São obrigações acessórias que seguem a principal, qual seja, a locação,[i] as garantias foram previstas e regulamentadas pelo legislador na tentativa de reduzir eventual inadimplemento de aluguel e encargos do locatário[ii]. Elencada no artigo 37 da Lei nº 8.245/91, lei de locações, apresenta quatro modalidades:

Art. 37. No contrato de locação, pode o locador exigir do locatário as seguintes modalidades de garantia:

I – caução;

II – fiança;

III – seguro de fiança locatícia.

IV – cessão fiduciária de quotas de fundo de investimento.

Desse modo, confira abaixo uma breve análise das modalidades de garantia locatícia:

 1 – CAUÇÃO:

A garantia ocorre através de bens móveis ou imóveis, a caução é uma garantia locatícia considerada gênero, na qual abriga várias espécies, a saber:

  • Caução de bem móvel:

Prevista no artigo 38, parágrafo primeiro, da Lei 8.245/91, determina que a caução em bens móveis deve ser registrada em cartório de títulos e documentos.

Sinceramente, esta espécie de caução não é a mais segura e indicada para o locador, vez que o locatário ficará na posse do bem, podendo o mesmo alienar (vender) sem comunicar ao locador. Ex.: maquinário, joias, computador, carro, este último pode ser envolvido em acidente e ter perda total e o locador nem ficar sabendo.

  • Caução em bem imóvel:

Prevista no art. 38, segunda parte do parágrafo primeiro, da Lei 8.245/91, determina que a garantia de bens imóveis deverá ser averbada à margem da matrícula do respectivo imóvel dado em garantia.

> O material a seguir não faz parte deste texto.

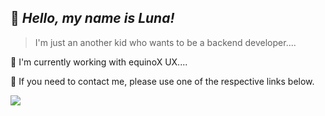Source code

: ## 💖 _Hello, my name is <strong>Luna!</strong>_

> I'm just an another kid who wants to be a backend developer....

🔭 I'm currently working with equinoX UX....

💬 If you need to contact me, please use one of the respective links below.


<p align="left">
  <a href="#" alt="Telegram">
  <img src="https://img.shields.io/badge/Telegram-2CA5E0?style=for-the-badge&logo=telegram&logoColor=white&link=https://t.me/+TT4lRxVKVZe_AC0W" /></a>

Esta espécie de caução, comumente chamada de caução imobiliária é mais segura que a caução de bem móvel, uma vez que o contrato de locação será averbado na matrícula do imóvel dado em garantia.

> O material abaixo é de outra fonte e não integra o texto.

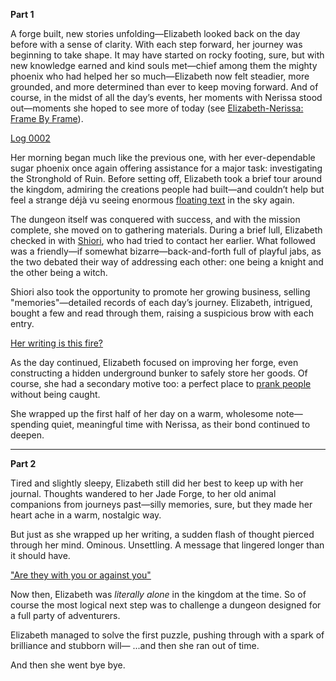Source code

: **Part 1**

A forge built, new stories unfolding—Elizabeth looked back on the day before with a sense of clarity. With each step forward, her journey was beginning to take shape. It may have started on rocky footing, sure, but with new knowledge earned and kind souls met—chief among them the mighty phoenix who had helped her so much—Elizabeth now felt steadier, more grounded, and more determined than ever to keep moving forward. And of course, in the midst of all the day’s events, her moments with Nerissa stood out—moments she hoped to see more of today (see [Elizabeth-Nerissa: Frame By Frame](#edge:elizabeth-rose-bloodflame-nerissa-ravencroft-right-2-left-2)).

[Log 0002](#embed:https://www.youtube.com/live/vbppXmxXo7o?si=miuGcqt46LMF_GCh&t=95)

Her morning began much like the previous one, with her ever-dependable sugar phoenix once again offering assistance for a major task: investigating the Stronghold of Ruin. Before setting off, Elizabeth took a brief tour around the kingdom, admiring the creations people had built—and couldn’t help but feel a strange déjà vu seeing enormous [floating text](https://www.youtube.com/live/vbppXmxXo7o?si=gbwqdZGPxPB_RjoQ&t=651) in the sky again.

The dungeon itself was conquered with success, and with the mission complete, she moved on to gathering materials. During a brief lull, Elizabeth checked in with [Shiori](https://www.youtube.com/live/vbppXmxXo7o?si=ZHTbaG0Zv_dYDNx4&t=5606), who had tried to contact her earlier. What followed was a friendly—if somewhat bizarre—back-and-forth full of playful jabs, as the two debated their way of addressing each other: one being a knight and the other being a witch.

Shiori also took the opportunity to promote her growing business, selling "memories"—detailed records of each day’s journey. Elizabeth, intrigued, bought a few and read through them, raising a suspicious brow with each entry. 

[Her writing is this fire?](#embed:https://www.youtube.com/live/vbppXmxXo7o?si=a1GZJG59uOdXfzBc&t=11809)

As the day continued, Elizabeth focused on improving her forge, even constructing a hidden underground bunker to safely store her goods. Of course, she had a secondary motive too: a perfect place to [prank people](https://www.youtube.com/live/vbppXmxXo7o?si=ewOxwttSz3l0BUTO&t=22074) without being caught.

She wrapped up the first half of her day on a warm, wholesome note—spending quiet, meaningful time with Nerissa, as their bond continued to deepen.

---
**Part 2**

Tired and slightly sleepy, Elizabeth still did her best to keep up with her journal. Thoughts wandered to her Jade Forge, to her old animal companions from journeys past—silly memories, sure, but they made her heart ache in a warm, nostalgic way. 

But just as she wrapped up her writing, a sudden flash of thought pierced through her mind. Ominous. Unsettling. A message that lingered longer than it should have.

["Are they with you or against you"](#embed:https://www.youtube.com/live/1tE2N1kP2YA?si=IEaSGDXxGSpZj8xf&t=198)


Now then, Elizabeth was *literally alone* in the kingdom at the time. So of course the most logical next step was to challenge a dungeon designed for a full party of adventurers.

Elizabeth managed to solve the first puzzle, pushing through with a spark of brilliance and stubborn will—
...and then she ran out of time.

And then she went bye bye.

No entanto, não é uma garantia efetiva em caso de inadimplemento, vez que o imóvel do caucionante dado em garantia, se provado ser bem de família, não poderá ser penhorado para quitar os débitos do locatário, ressalta-se que o caucionante não é fiador e conforme recente decisão do Superior Tribunal de Justiça – STJ no Recurso Especial nº 1.873.203[iii], que consignou que esta caução imobiliária difere da fiança locatícia sendo vedada a interpretação extensiva da exceção da impenhorabilidade prevista no art. 3º, VII, da Lei 8.009/90[iv].

  • Caução em dinheiro:

Prevista no art. 38, parágrafo segundo, da Lei 8.245/91 que determina que o valor da caução em dinheiro não poderá exceder a três meses de aluguel, bem como deverá ser depositada em caderneta de poupança.

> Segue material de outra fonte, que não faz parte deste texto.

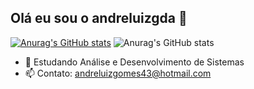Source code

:## Olá eu sou o andreluizgda 👋
[![Anurag's GitHub stats](https://github-readme-stats.vercel.app/api?username=andreluizgda)](https://github.com/andreluizgda/github-readme-stats)
![Anurag's GitHub stats](https://github-readme-stats.vercel.app/api?username=anuraghazra&show_icons=true&theme=radical)

- 🌱 Estudando Análise e Desenvolvimento de Sistemas
- 📫 Contato: andreluizgomes43@hotmail.com

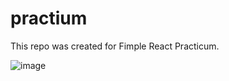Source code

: # practium
This repo was created for Fimple React Practicum.

![image](https://user-images.githubusercontent.com/88984994/184471029-48114804-71c7-4266-bc1c-a8fb7454c1a6.png)
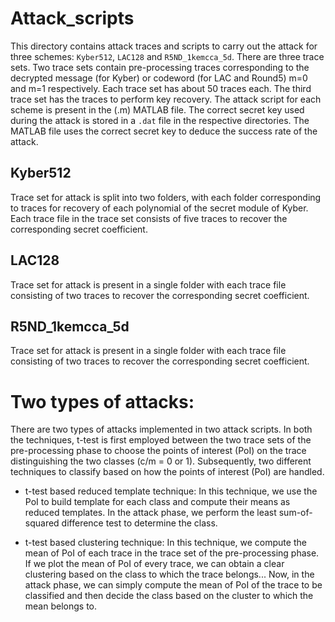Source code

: # Attack_scripts

This directory contains attack traces and scripts to carry out the attack for three schemes: `Kyber512`, `LAC128` and `R5ND_1kemcca_5d`. There are three trace sets. Two trace sets contain
pre-processing traces corresponding to the decrypted message (for Kyber) or codeword (for LAC and Round5) m=0 and m=1 respectively. Each trace set has about 50 traces each. The third trace set has the traces to perform key recovery. The attack script for each scheme is present in the (.m) MATLAB file. The correct secret key used during the attack is stored in a `.dat` file in the respective directories. The MATLAB file uses the correct secret key to deduce the success rate of the attack.

## Kyber512

Trace set for attack is split into two folders, with each folder corresponding to traces for recovery of each polynomial of the secret module of Kyber. Each trace file in the trace set consists of five traces to recover the corresponding secret coefficient.

## LAC128

Trace set for attack is present in a single folder with each trace file consisting of two traces to recover the corresponding secret coefficient.

## R5ND_1kemcca_5d

Trace set for attack is present in a single folder with each trace file consisting of two traces to recover the corresponding secret coefficient.

# Two types of attacks:

There are two types of attacks implemented in two attack scripts. In both the techniques, t-test is first employed between the two trace sets of the pre-processing phase to choose the points of interest (PoI) on the trace distinguishing the two classes (c/m = 0 or 1). Subsequently, two different techniques to classify based on how the points of interest (PoI) are handled.

- t-test based reduced template technique: In this technique, we use the PoI to build template for each class and compute their means as reduced templates. In the attack phase, we perform the least sum-of-squared difference test to determine the class.

- t-test based clustering technique: In this technique, we compute the mean of PoI of each trace in the trace set of the pre-processing phase. If we plot the mean of PoI of every trace, we can obtain a clear clustering based on the class to which the trace belongs... Now, in the attack phase, we can simply compute the mean of PoI of the trace to be classified and then decide the class based on the cluster to which the mean belongs to.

Esta espécie de caução exige que as partes (locador e locatário) abram uma conta poupança conjunta no nome de ambos, mas se o valor da caução em dinheiro for dado por um terceiro, denominado caucionante, a conta deverá ser aberta em nome do locador e do caucionante, que também deverá assinar o contrato de locação como caucionante. Ao final da locação, o valor deverá ser devolvido ao caucionante com os rendimentos da poupança.

Obs. 1: Caso haja aumento do valor do aluguel, o locador poderá exigir do locatário um complemento da caução para assegurar o valor dos três aluguéis.

Obs. 2: As partes podem ajustar no contrato que o valor dado como caução poderá ser utilizado para pagar os três últimos aluguéis, dessa forma, ao final da locação o locatário não receberá o valor de volta.

  • Caução em títulos e ações:

Prevista no art. 38, parágrafo terceiro, da Lei 8.245/91, é caução dada através de títulos de capitalização, títulos de crédito, títulos de dívida pública, cotas de sociedade empresarial, ações de companhias debêntures, letras de câmbio, e aqui o contrato também deve ser registrado no cartório de título e documentos. ainda, caso haja concordata, falência ou liquidação das sociedades emissoras desses créditos esta garantia caução deve ser substituída no prazo de 30 dias. Essa espécie de caução não é a mais usada nos contratos locatícios.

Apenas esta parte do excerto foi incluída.